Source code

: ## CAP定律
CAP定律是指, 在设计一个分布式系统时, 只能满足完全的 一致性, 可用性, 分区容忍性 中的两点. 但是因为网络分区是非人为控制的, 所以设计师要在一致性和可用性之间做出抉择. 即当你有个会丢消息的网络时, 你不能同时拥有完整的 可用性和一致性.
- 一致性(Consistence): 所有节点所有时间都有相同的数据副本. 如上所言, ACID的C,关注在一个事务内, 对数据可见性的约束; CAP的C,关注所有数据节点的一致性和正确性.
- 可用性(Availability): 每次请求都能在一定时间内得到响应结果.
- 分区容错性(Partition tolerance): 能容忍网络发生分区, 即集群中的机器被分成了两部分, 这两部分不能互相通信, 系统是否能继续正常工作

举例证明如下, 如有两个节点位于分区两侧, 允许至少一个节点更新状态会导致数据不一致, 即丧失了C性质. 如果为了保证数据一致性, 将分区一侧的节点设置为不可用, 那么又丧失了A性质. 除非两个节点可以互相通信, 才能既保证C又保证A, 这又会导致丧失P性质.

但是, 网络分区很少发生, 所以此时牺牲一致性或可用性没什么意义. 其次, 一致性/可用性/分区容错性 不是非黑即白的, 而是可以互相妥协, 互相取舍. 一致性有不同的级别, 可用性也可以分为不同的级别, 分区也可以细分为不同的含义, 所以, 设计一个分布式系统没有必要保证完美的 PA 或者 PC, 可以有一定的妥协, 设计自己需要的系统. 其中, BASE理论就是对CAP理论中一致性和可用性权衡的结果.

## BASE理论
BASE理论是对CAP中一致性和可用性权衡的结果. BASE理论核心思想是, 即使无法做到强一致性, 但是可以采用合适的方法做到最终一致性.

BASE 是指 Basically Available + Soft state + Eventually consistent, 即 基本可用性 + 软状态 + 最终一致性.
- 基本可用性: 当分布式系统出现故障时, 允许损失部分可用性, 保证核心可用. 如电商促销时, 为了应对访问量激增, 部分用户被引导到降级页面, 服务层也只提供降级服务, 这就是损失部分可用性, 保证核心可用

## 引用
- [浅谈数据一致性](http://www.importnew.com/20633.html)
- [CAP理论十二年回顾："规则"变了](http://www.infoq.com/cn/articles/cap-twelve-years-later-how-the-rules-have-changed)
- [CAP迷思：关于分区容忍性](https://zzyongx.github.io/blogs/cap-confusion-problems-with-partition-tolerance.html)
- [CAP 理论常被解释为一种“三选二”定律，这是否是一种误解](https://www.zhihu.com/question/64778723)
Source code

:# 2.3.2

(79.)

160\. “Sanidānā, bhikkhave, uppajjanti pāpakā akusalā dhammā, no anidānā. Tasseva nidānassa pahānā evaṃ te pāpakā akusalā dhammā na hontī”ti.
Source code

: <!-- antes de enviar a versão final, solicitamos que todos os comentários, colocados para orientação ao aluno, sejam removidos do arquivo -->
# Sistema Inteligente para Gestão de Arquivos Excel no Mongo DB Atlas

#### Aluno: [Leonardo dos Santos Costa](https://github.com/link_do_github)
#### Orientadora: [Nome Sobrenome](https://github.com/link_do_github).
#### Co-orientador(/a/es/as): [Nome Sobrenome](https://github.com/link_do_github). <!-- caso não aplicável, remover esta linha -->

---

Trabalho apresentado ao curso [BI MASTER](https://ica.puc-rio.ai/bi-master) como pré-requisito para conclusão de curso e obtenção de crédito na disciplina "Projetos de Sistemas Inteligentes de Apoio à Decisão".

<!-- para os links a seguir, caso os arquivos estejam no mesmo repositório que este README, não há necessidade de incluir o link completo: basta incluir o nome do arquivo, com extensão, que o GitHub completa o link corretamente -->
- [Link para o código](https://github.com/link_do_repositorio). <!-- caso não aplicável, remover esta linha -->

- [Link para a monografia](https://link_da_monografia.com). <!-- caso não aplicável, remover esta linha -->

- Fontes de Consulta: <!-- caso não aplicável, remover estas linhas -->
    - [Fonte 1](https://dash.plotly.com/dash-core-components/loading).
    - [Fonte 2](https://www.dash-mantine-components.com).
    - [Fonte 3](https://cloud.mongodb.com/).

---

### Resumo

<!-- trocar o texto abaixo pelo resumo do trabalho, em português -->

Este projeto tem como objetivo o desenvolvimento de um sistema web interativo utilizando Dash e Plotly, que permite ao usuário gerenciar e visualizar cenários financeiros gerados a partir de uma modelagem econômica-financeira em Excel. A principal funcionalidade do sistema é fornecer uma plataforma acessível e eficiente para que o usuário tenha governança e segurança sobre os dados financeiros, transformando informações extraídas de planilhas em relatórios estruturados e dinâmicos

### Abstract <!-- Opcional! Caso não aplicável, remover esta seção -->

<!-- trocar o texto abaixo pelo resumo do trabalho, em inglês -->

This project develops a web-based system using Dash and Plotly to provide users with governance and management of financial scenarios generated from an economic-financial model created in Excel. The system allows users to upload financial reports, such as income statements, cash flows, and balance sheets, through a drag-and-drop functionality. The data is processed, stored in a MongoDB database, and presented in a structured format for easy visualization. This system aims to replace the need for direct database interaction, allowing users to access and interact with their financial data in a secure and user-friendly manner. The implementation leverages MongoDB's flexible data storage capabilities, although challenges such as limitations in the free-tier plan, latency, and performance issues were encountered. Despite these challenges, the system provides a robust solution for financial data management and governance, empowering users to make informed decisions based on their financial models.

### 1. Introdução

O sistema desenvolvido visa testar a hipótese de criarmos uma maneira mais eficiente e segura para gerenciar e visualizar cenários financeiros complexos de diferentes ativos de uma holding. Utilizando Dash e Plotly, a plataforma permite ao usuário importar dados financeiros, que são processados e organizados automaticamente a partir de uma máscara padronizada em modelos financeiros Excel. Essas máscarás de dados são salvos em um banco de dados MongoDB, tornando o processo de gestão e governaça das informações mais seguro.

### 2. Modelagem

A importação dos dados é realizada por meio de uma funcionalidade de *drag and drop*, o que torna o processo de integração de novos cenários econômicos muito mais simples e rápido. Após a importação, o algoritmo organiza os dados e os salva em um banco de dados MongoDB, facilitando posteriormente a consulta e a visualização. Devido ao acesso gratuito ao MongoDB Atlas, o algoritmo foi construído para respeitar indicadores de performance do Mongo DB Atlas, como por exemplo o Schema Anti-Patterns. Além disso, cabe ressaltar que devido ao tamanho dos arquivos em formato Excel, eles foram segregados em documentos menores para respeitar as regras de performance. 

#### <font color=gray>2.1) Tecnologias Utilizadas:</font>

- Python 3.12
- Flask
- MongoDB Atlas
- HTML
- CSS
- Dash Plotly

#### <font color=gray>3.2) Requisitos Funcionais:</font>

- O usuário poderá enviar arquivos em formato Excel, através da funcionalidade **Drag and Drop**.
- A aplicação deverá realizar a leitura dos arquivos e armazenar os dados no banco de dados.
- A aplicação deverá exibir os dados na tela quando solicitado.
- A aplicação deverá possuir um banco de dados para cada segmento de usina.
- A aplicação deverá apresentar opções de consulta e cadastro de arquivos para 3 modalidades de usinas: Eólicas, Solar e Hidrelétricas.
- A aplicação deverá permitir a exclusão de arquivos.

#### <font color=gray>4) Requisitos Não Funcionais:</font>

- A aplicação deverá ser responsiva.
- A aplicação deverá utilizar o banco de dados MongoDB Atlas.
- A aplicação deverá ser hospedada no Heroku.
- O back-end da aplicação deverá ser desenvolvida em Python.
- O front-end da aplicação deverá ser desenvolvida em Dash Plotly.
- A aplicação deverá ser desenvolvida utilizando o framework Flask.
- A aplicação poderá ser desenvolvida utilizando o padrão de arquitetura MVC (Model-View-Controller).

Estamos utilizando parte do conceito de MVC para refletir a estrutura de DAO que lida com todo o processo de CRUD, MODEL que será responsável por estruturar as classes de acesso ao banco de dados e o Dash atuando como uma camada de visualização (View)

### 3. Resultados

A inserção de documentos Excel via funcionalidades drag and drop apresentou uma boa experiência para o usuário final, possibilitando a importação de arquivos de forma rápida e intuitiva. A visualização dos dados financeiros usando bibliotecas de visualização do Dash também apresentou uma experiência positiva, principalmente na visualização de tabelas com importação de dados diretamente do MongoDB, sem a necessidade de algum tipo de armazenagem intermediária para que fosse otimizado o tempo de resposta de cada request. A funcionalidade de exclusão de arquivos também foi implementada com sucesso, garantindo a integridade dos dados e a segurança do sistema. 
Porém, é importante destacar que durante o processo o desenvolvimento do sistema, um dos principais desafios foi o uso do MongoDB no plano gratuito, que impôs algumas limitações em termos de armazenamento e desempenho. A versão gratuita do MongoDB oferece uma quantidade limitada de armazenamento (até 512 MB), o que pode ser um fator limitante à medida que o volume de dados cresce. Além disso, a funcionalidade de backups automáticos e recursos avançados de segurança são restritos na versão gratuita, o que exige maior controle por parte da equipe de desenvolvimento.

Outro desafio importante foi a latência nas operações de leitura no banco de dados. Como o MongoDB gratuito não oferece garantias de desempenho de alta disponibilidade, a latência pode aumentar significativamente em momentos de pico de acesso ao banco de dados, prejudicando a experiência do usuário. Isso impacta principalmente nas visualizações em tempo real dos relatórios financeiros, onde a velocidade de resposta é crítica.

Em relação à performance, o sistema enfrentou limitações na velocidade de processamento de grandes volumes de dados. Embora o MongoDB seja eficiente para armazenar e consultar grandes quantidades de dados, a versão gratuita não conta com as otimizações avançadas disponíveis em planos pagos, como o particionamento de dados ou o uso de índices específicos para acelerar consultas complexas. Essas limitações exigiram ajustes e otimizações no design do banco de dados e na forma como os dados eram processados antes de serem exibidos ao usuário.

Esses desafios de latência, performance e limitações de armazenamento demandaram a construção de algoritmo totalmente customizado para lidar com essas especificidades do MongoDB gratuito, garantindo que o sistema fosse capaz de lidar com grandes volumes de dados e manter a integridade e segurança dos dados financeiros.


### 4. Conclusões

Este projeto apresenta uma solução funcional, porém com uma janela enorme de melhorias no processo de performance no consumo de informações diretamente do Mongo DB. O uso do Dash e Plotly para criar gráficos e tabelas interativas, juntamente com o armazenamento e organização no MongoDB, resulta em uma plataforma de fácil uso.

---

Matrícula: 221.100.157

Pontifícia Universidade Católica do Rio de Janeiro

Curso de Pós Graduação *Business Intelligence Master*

══════════

**Problem description**
Give again, word for word, the lines of the listing, starting at its first line and ending with the line containing "即集群中的机器被分成了两部分, 这两部分不能互相通信, 系统是否能继续正常工作".

**Written answer**
Source code

: ## CAP定律
CAP定律是指, 在设计一个分布式系统时, 只能满足完全的 一致性, 可用性, 分区容忍性 中的两点. 但是因为网络分区是非人为控制的, 所以设计师要在一致性和可用性之间做出抉择. 即当你有个会丢消息的网络时, 你不能同时拥有完整的 可用性和一致性.
- 一致性(Consistence): 所有节点所有时间都有相同的数据副本. 如上所言, ACID的C,关注在一个事务内, 对数据可见性的约束; CAP的C,关注所有数据节点的一致性和正确性.
- 可用性(Availability): 每次请求都能在一定时间内得到响应结果.
- 分区容错性(Partition tolerance): 能容忍网络发生分区, 即集群中的机器被分成了两部分, 这两部分不能互相通信, 系统是否能继续正常工作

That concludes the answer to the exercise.